早く正確にパスアウトし、天理の攻撃を支えたSH藤原忍選手。2年前の悔しさを知る選手が多いことも、今年の天理の強み
試合終盤。天理のマイボールスクラムになると、会場の一角から手拍子が送られるようになった。「タタタン、タタタン、タンタンタン」
これはきっと、「谷口・佐藤・小鍛治」と関西独自のスクラム恒例の掛け声を送る代わりに、手拍子でそのリズムを取ったのではないだろうか。そのメッセージを受け取ったのだろう、最後まで雄叫びを上げながら、熱量を落とすことはなかった。
誰よりも大きな声で喜び、誰よりも天に向かって叫んだ松岡キャプテン(写真右)
明治の半分にも満たない、スタンドで見守ったノンメンバーの人数。こんな情勢だから、遠征人数を最低限まで絞ったであろうことが容易に想像つく。
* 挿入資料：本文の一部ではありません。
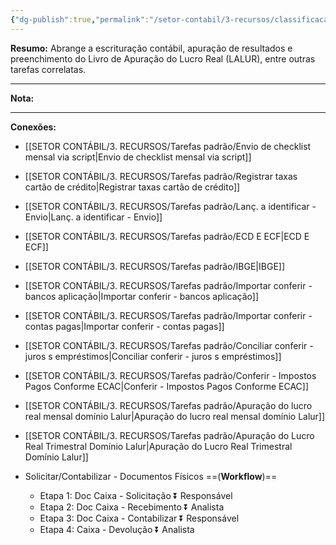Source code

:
 ```yaml
---
{"dg-publish":true,"permalink":"/setor-contabil/3-recursos/classificacao-das-tarefas/contabil-e-lalur/","dgPassFrontmatter":true,"created":"2025-06-05T22:42:13.720-03:00","updated":"2025-06-09T22:58:37.409-03:00"}
---
```



**Resumo:** 
Abrange a escrituração contábil, apuração de resultados e preenchimento do Livro de Apuração do Lucro Real (LALUR), entre outras tarefas correlatas.

---

**Nota:**

---

**Conexões:**

-  [[SETOR CONTÁBIL/3. RECURSOS/Tarefas padrão/Envio de checklist mensal via script\|Envio de checklist mensal via script]]
-  [[SETOR CONTÁBIL/3. RECURSOS/Tarefas padrão/Registrar taxas cartão de crédito\|Registrar taxas cartão de crédito]]
-  [[SETOR CONTÁBIL/3. RECURSOS/Tarefas padrão/Lanç. a identificar - Envio\|Lanç. a identificar - Envio]]
-  [[SETOR CONTÁBIL/3. RECURSOS/Tarefas padrão/ECD E ECF\|ECD E ECF]]
-  [[SETOR CONTÁBIL/3. RECURSOS/Tarefas padrão/IBGE\|IBGE]]
-  [[SETOR CONTÁBIL/3. RECURSOS/Tarefas padrão/Importar conferir - bancos aplicação\|Importar conferir - bancos aplicação]]
-  [[SETOR CONTÁBIL/3. RECURSOS/Tarefas padrão/Importar conferir - contas pagas\|Importar conferir - contas pagas]]
-  [[SETOR CONTÁBIL/3. RECURSOS/Tarefas padrão/Conciliar conferir - juros s  empréstimos\|Conciliar conferir - juros s  empréstimos]]
-  [[SETOR CONTÁBIL/3. RECURSOS/Tarefas padrão/Conferir - Impostos Pagos Conforme ECAC\|Conferir - Impostos Pagos Conforme ECAC]]
-  [[SETOR CONTÁBIL/3. RECURSOS/Tarefas padrão/Apuração do lucro real mensal domínio Lalur\|Apuração do lucro real mensal domínio Lalur]]
-  [[SETOR CONTÁBIL/3. RECURSOS/Tarefas padrão/Apuração do Lucro Real Trimestral Domínio Lalur\|Apuração do Lucro Real Trimestral Domínio Lalur]]
    
-  Solicitar/Contabilizar - Documentos Físicos ==(**Workflow**)==
    
    - Etapa 1: Doc Caixa - Solicitação ⏬ Responsável
    - Etapa 2: Doc Caixa - Recebimento ⏬ Analista
    - Etapa 3: Doc Caixa - Contabilizar ⏬ Responsável
    - Etapa 4: Caixa - Devolução ⏬ Analista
決勝戦は、初めての新・国立競技場。再び緊急事態宣言との報道もあるが、どうか、シーズンを戦った仲間全員が会場に足を運べますように、と願ってやまない。
13番のシオサイア・フィフィタ選手はいう。「この4年、ずっと早稲田と明治に負けてきた。」
悲願の大学日本一に向け、『一手一つ』で戦う。